For U I would have said that the question (phrased as it is with "write down" so should not require any thinking) wants me to say that U has the same diagonal as A, but zeros in the other 6 elements of the matrix. And because this is a real matrix the adjoint of the matrix will be itself, because it is its own transpose. However when I come to calculate the final part of the question, I don't get a diagonal matrix, or the eigenvalues appearing anywhere, so I'm a little confused. Any pointers in the right direction wuold be appreciated.

 

[Dick]

You should also find the normalized eigenvectors of A. Call them v1, v2 and v3. If the standard basis is e1, e2 and e3, then U should be the matrix such that U(e1)=v1, U(e2)=v2 and U(e3)=v3. Ie, the matrix whose columns are v1, v2 and v3.

 

[HallsofIvy]

If the eigenvalues are -2, 1, and 2, what is are unit eigenvectors corresponding to each eigenvalue? The columns of U are those eigenvectors.

It works for me. Be sure you do the multiplication in the right order- U^\dagger AU will give you a diagonal matrix. UAU^\dagger will not.

 

[Brewer]

Going back to finding the eigenvectors of the equation:

I can say that Ax = \lambda x which can be re-written in the form of a secular equation and \lambda can be found by solving the cubic secular equation that results to give values of -2, 1 and 2.

Now in the case of \lambda = -2, I have stated that (A-\lambda)x = 0 and solved this getting that x_1 = \frac{-x_2}{2} = x_3 I would have said that from here the eigenvector is (1,-1/2,1), but I used a matrix calculator on the web to check my answer and it tells me that the answer is (1,-2,1).

Why is there this discrepancy with my answers?

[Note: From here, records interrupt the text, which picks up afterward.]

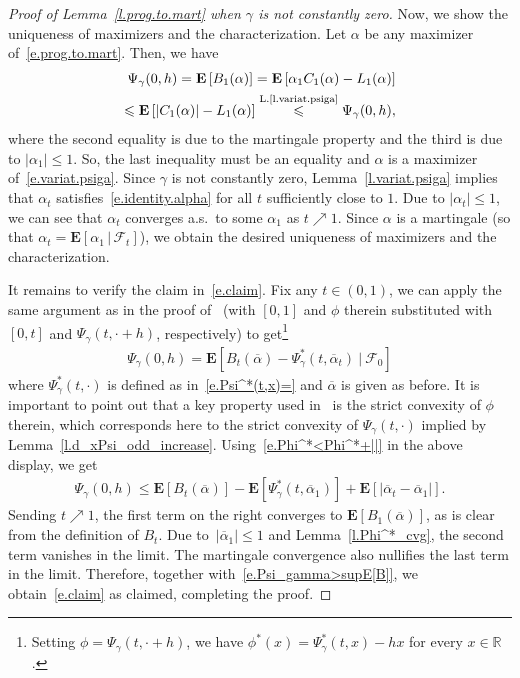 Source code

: \documentclass[11pt]{amsart}
\theoremstyle{remark}
\theoremstyle{definition}
\numberwithin{equation}{section}
\numberwithin{proposition}{section}
\numberwithin{figure}{section}
\numberwithin{table}{section}
\newcommand{\R}{\mathbb{R}}
\newcommand{\EE}{\mathbf{E}}
\renewcommand{\leq}{\leqslant}
\renewcommand{\bar}{\overline}
\newcommand{\Ll}{\left}
\newcommand{\Rr}{\right}
\newcommand{\1}{\mathbf{1}}
\newcommand{\mcl}{\mathcal}
\begin{document}
\begin{proof}[Proof of Lemma~\ref{l.prog.to.mart} when $\gamma$ is not constantly zero]
Now, we show the uniqueness of maximizers and the characterization. Let $\alpha$ be any maximizer of~\eqref{e.prog.to.mart}. Then, we have
\begin{align*}
    \Psi_\gamma(0,h) = \EE \Ll[B_1(\alpha)\Rr]= \EE \Ll[\alpha_1C_1(\alpha)-L_1(\alpha)\Rr]
    \\
    \leq \EE \Ll[|C_1(\alpha)|-L_1(\alpha)\Rr]\stackrel{\text{L.\ref{l.variat.psiga}}}{\leq}\Psi_\gamma(0,h),
\end{align*}
where the second equality is due to the martingale property and the third is due to $|\alpha_1|\leq 1$. So, the last inequality must be an equality and $\alpha$ is a maximizer of~\eqref{e.variat.psiga}. Since $\gamma$ is not constantly zero, Lemma~\ref{l.variat.psiga} implies that $\alpha_t$ satisfies~\eqref{e.identity.alpha} for all $t$ sufficiently close to $1$. 
Due to $|\alpha_t|\leq1$, we can see that $\alpha_t$ converges a.s.\ to some $\alpha_1$ as $t\nearrow1$.
Since $\alpha$ is a martingale (so that $\alpha_t =\EE [\alpha_1\,|\, \mcl F_t]$), we obtain the desired uniqueness of maximizers and the characterization.

It remains to verify the claim in~\eqref{e.claim}.
Fix any $t\in(0,1)$, we can apply the same argument as in the proof of~\cite[Lemma~2.2]{mourrat2025uninverting} (with $[0,1]$ and $\phi$ therein substituted with $[0,t]$ and $\Psi_\gamma(t,\cdot +h)$, respectively) to get\footnote{Setting $\phi = \Psi_\gamma(t,\cdot +h)$, we have $\phi^*(x) = \Psi_\gamma^*(t,x) -hx$ for every $x\in\R$.}
\begin{align*}
    \Psi_\gamma(0,h) = \EE \Ll[B_t(\bar\alpha) - \Psi_\gamma^*(t,\bar\alpha_t)\ \big|\ \mathcal{F}_0\Rr]
\end{align*}
where $\Psi_\gamma^*(t,\cdot)$ is defined as in~\eqref{e.Psi^*(t,x)=} and $\bar\alpha$ is given as before. 
It is important to point out that a key property used in~\cite[Lemma~2.2]{mourrat2025uninverting} is the strict convexity of $\phi$ therein, which corresponds here to the strict convexity of $\Psi_\gamma(t,\cdot)$ implied by Lemma~\ref{l.d_xPsi_odd_increase}.
Using~\eqref{e.Phi^*<Phi^*+||} in the above display, we get
\begin{align*}
    \Psi_\gamma(0,h) \leq \EE \Ll[B_t(\bar\alpha)\Rr] - \EE \Ll[\Psi_\gamma^*(t,\bar\alpha_1)\Rr]+ \EE \Ll[\Ll|\bar\alpha_t-\bar\alpha_1\Rr|\Rr].
\end{align*}
Sending $t\nearrow1$, the first term on the right converges to $\EE \Ll[B_1(\bar\alpha)\Rr]$, as is clear from the definition of $B_t$. Due to~$|\bar\alpha_1|\leq 1$ and Lemma~\ref{l.Phi^*_cvg}, the second term vanishes in the limit. The martingale convergence also nullifies the last term in the limit. Therefore, together with~\eqref{e.Psi_gamma>supE[B]}, we obtain~\eqref{e.claim} as claimed, completing the proof.
\end{proof}
\end{document}
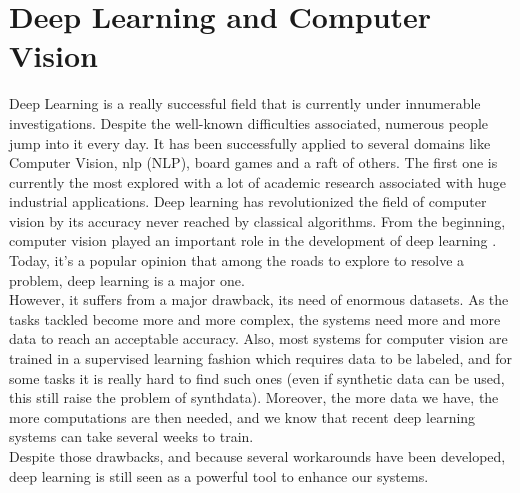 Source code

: \documentclass[12pt, a4paper]{report}
\begin{document}
	\section{Deep Learning and Computer Vision}
	Deep Learning is a really successful field that is currently under innumerable investigations.
	Despite the well-known difficulties associated, numerous people jump into it every day.
	It has been successfully applied to several domains like Computer Vision, \gls{nlp} (NLP), board games and a raft of others.
	The first one is currently the most explored with a lot of academic research associated with huge industrial applications.
	Deep learning has revolutionized the field of computer vision by its accuracy never reached by classical algorithms.
	From the beginning, computer vision played an important role in the development of deep learning \cite{lecun_89,lecun_98}.
	Today, it's a popular opinion that among the roads to explore to resolve a problem, deep learning is a major one.\\
	However, it suffers from a major drawback, its need of enormous datasets.
	As the tasks tackled become more and more complex, the systems need more and more data to reach an acceptable accuracy.
	Also, most systems for computer vision are trained in a supervised learning fashion which requires data to be labeled, and for some tasks it is really hard to find such ones (even if synthetic data can be used, this still raise the problem of \gls{synthdata}).
	Moreover, the more data we have, the more computations are then needed, and we know that recent deep learning systems can take several weeks to train.\\
	
	Despite those drawbacks, and because several workarounds have been developed, deep learning is still seen as a powerful tool to enhance our systems.
\end{document}
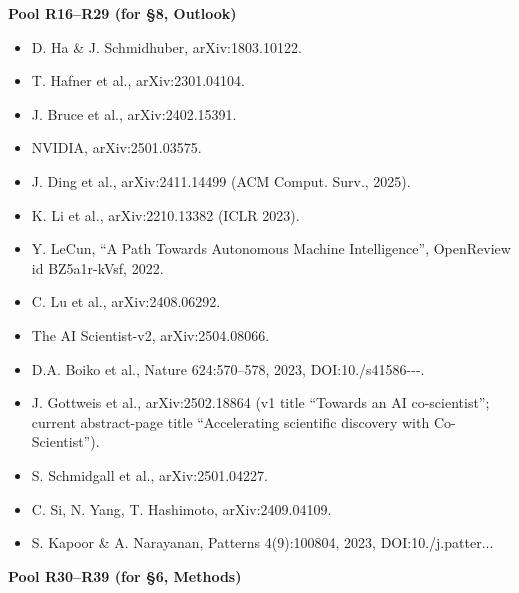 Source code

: \documentclass[11pt,a4paper]{article}
\begin{document}
\medskip
\noindent\textbf{Pool R16–R29 (for §8, Outlook)}\par\addvspace{2pt}

\begin{itemize}[leftmargin=1.6em,itemsep=2pt,parsep=0pt,topsep=3pt]
\item[R16.] D. Ha \& J. Schmidhuber, arXiv:1803.10122.
\item[R17.] T. Hafner et al., arXiv:2301.04104.
\item[R18.] J. Bruce et al., arXiv:2402.15391.
\item[R19.] NVIDIA, arXiv:2501.03575.
\item[R20.] J. Ding et al., arXiv:2411.14499 (ACM Comput. Surv., 2025).
\item[R21.] K. Li et al., arXiv:2210.13382 (ICLR 2023).
\item[R22.] Y. LeCun, ``A Path Towards Autonomous Machine Intelligence'', OpenReview id BZ5a1r-kVsf, 2022.
\item[R23.] C. Lu et al., arXiv:2408.06292.
\item[R24.] The AI Scientist-v2, arXiv:2504.08066.
\item[R25.] D.A. Boiko et al., Nature 624:570–578, 2023, DOI:10./\allowbreak s41586---.\allowbreak 
\item[R26.] J. Gottweis et al., arXiv:2502.18864 (v1 title ``Towards an AI co-scientist''; current abstract-page title ``Accelerating scientific discovery with Co-Scientist'').
\item[R27.] S. Schmidgall et al., arXiv:2501.04227.
\item[R28.] C. Si, N. Yang, T. Hashimoto, arXiv:2409.04109.
\item[R29.] S. Kapoor \& A. Narayanan, Patterns 4(9):100804, 2023, DOI:10./\allowbreak j.\allowbreak patter...\allowbreak 
\end{itemize}

\medskip
\noindent\textbf{Pool R30–R39 (for §6, Methods)}\par\addvspace{2pt}
\end{document}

And back to the original point of the question, does the order matter when entering these eigenvectors into the unitary matrix? Other than making sure that it is its transpose I guess.

 

[HallsofIvy]

Going back to finding the eigenvectors of the equation:

I can say that Ax = \lambda x which can be re-written in the form of a secular equation and \lambda can be found by solving the cubic secular equation that results to give values of -2, 1 and 2.

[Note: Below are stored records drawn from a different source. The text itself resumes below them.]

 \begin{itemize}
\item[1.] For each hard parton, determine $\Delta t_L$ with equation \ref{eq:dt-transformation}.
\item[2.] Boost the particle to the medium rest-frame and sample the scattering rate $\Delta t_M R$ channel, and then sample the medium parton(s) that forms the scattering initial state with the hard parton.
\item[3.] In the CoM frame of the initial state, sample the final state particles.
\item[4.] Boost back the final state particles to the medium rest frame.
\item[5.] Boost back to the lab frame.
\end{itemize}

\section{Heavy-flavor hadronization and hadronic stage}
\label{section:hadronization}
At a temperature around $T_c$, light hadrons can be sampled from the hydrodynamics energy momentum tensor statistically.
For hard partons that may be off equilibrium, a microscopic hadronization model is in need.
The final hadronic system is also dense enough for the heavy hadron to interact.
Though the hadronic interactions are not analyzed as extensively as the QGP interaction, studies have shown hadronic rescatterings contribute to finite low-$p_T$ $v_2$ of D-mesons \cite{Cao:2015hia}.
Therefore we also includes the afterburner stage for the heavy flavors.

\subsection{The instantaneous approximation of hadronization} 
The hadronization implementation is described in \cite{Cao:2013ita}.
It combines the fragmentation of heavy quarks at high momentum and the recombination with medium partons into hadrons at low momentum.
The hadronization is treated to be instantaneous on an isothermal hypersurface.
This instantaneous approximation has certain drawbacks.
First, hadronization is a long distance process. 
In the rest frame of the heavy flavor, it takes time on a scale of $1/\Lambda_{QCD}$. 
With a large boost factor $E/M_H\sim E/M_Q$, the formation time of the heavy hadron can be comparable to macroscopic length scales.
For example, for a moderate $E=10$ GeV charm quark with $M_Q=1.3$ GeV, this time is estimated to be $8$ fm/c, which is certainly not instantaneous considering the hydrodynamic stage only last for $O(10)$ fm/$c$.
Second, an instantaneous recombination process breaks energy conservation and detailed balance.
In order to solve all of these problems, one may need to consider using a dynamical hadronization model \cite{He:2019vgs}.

Now in the case of \lambda = -2, I have stated that (A-\lambda)x = 0 and solved this getting that x_1 = \frac{-x_2}{2} = x_3 I would have said that from here the eigenvector is (1,-1/2,1), but I used a matrix calculator on the web to check my answer and it tells me that the answer is (1,-2,1).

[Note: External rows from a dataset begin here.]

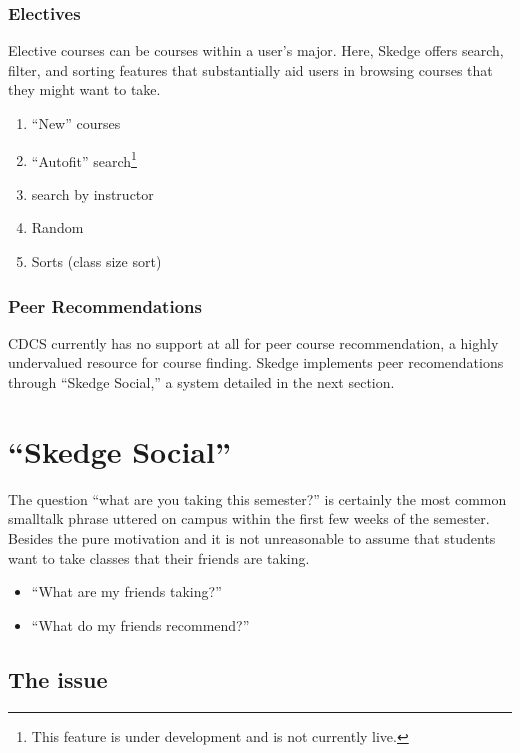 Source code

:   \subsubsection{Electives}

  Elective courses can be courses within a user's major. Here, Skedge offers search, filter, and sorting features that substantially aid users in browsing courses that they might want to take.

  \begin{enumerate}

    \item ``New'' courses
    \item ``Autofit'' search\footnote{This feature is under development and is not currently live.}
    \item search by instructor
    \item Random
    \item Sorts (class size sort)

  \end{enumerate}

  \subsubsection{Peer Recommendations}

  CDCS currently has no support at all for peer course recommendation, a highly undervalued resource for course finding. Skedge implements peer recomendations through ``Skedge Social,'' a system detailed in the next section.


\section{``Skedge Social''}

The question ``what are you taking this semester?'' is certainly the most common smalltalk phrase uttered on campus within the first few weeks of the semester. Besides the pure motivation  and it is not unreasonable to assume that students want to take classes that their friends are taking.

\begin{itemize}
  \item ``What are my friends taking?''
  \item ``What do my friends recommend?''
\end{itemize}

\subsection{The issue}


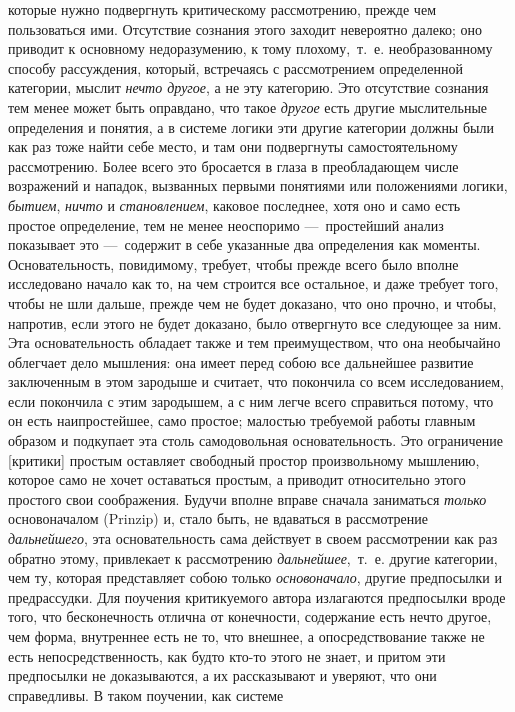 которые нужно подвергнуть критическому рассмотрению, прежде чем
пользоваться ими. Отсутствие сознания этого заходит невероятно далеко; оно
приводит к основному недоразумению, к тому плохому,~т.~е. необразованному
способу рассуждения, который, встречаясь с рассмотрением определенной
категории, мыслит {\em нечто другое}, а не эту
категорию. Это отсутствие сознания тем менее может быть оправдано, что
такое {\em другое} есть другие мыслительные определения
и понятия, а в системе логики эти другие категории должны были как раз тоже
найти себе место, и там они подвергнуты самостоятельному рассмотрению.
Более всего это бросается в глаза в преобладающем числе возражений и
нападок, вызванных первыми понятиями или положениями логики,
{\em бытием}, {\em ничто} и
{\em становлением}, каковое последнее, хотя оно и само
есть простое определение, тем не менее неоспоримо —~простейший анализ
показывает это —~содержит в себе указанные два определения как моменты.
Основательность, повидимому, требует, чтобы прежде всего было вполне
исследовано начало как то, на чем строится все остальное, и даже требует
того, чтобы не шли дальше, прежде чем не будет доказано, что оно прочно, и
чтобы, напротив, если этого не будет доказано, было отвергнуто все
следующее за ним. Эта основательность обладает также и тем преимуществом,
что она необычайно облегчает дело мышления: она имеет перед собою все
дальнейшее развитие заключенным в этом зародыше и считает, что покончила со
всем исследованием, если покончила с этим зародышем, а с ним легче всего
справиться потому, что он есть наипростейшее, само простое; малостью
требуемой работы главным образом и подкупает эта столь самодовольная
основательность. Это ограничение [критики] простым оставляет свободный
простор произвольному мышлению, которое само не хочет оставаться простым, а
приводит относительно этого простого свои соображения. Будучи вполне вправе
сначала заниматься {\em только} основоначалом (Prinzip)
и, стало быть, не вдаваться в рассмотрение
{\em дальнейшего}, эта основательность сама действует в
своем рассмотрении как раз обратно этому, привлекает к рассмотрению
{\em дальнейшее},~т.~е. другие категории, чем ту,
которая представляет собою только {\em основоначало},
другие предпосылки и предрассудки. Для поучения критикуемого автора
излагаются предпосылки вроде того, что бесконечность отлична от конечности,
содержание есть нечто другое, чем форма, внутреннее есть не то, что
внешнее, а опосредствование также не есть непосредственность, как будто
кто-то этого не знает, и притом эти предпосылки не доказываются, а их
рассказывают и уверяют, что они справедливы. В таком поучении, как системе
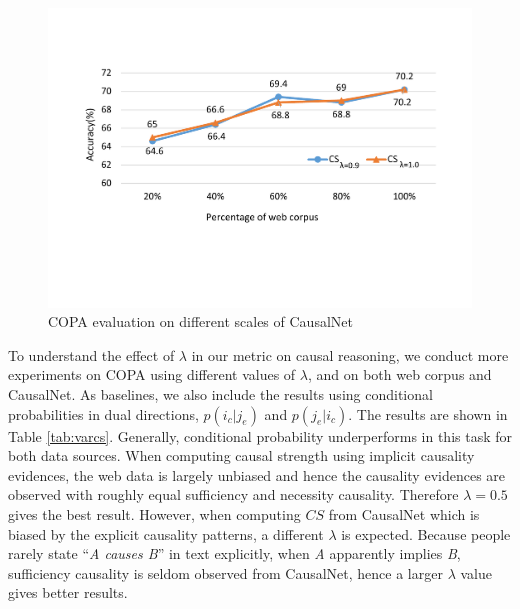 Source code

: \documentclass[letterpaper]{article}
\newcommand{\tabref}[1]{Table \ref{#1}}
\begin{document}
\begin{figure}[htb]
\centering
\includegraphics[width=0.8\columnwidth]{scale}
\caption{COPA evaluation on different scales of CausalNet}
\label{fig:scale}
\end{figure}

To understand the effect of $\lambda$ in our metric on
causal reasoning, we conduct more experiments on COPA using different values
of $\lambda$, and on both web corpus and CausalNet. As baselines,
we also include the results using conditional probabilities in
dual directions, $p(i_c | j_e)$ and $p(j_e | i_c)$. The results
are shown in \tabref{tab:varcs}.
Generally, conditional probability underperforms in this task for
both data sources. When computing causal strength using implicit
causality evidences,
the web data is largely unbiased and hence
the causality evidences are observed with roughly
equal sufficiency and necessity causality. Therefore $\lambda=0.5$ gives the best result.
However, when computing $CS$ from CausalNet which is biased
by the explicit causality patterns, a different $\lambda$ is expected.
Because people rarely state ``\textit{A causes B}'' in text explicitly,
when \textit{A} apparently implies \textit{B},
sufficiency causality is seldom observed from CausalNet,
hence a larger $\lambda$ value gives better results.
\end{document}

Why is there this discrepancy with my answers?

Since you don't say how you solved these equations, we can't say where you went wrong- but you did solve them wrong.
With \lambda= -2, the equation Ax= -2x gives:
x+ y- z= -2x, x- y+ z= -2y, and -x+ y+ z= -2z. The first is equivalent to 3x+ y- z= 0, the second x+ y+ z= 0, and the third -x+ y+ 3z= 0. If you subtract the third equation from the first you eliminate y and get 4x- 4z= 0 or z= x. Putting that into the second equation, x+y+ x= 2x+ y= 0 so y= -2x. Taking x= 1, an eigenvector is < 1, -2, 1> as your "matrix calculator" said. To get a unitary matrix, you will need to divide that by its length, and use that vector as a column.

And back to the original point of the question, does the order matter when entering these eigenvectors into the unitary matrix? Other than making sure that it is its transpose I guess.

Changing the order of the columns changes the order of the eigenvalues on the diagonal. The order of the eigenvalues will be the same as the order of their corresponding eigenvectors.

 

[Brewer]

Yes, I subsequently found out how to find the eigenvectors, giving me the same answer as the "calculator".

I think this helps that you've just said. I'll give it a go like this and see what happens.

By dividing by the length of the vector, does that make it a "normalised" eigenvector. My notes tell me to do that involves the sum over the square of the modulus of the matrix elements, but I don't follow what it means. Although thinking about what you've said that makes sense to me now.

Thank you for your help.

 

[Dick]

Yes, divide the eigenvector by its length. The result is an eigenvector that has length one. That's all normalized means.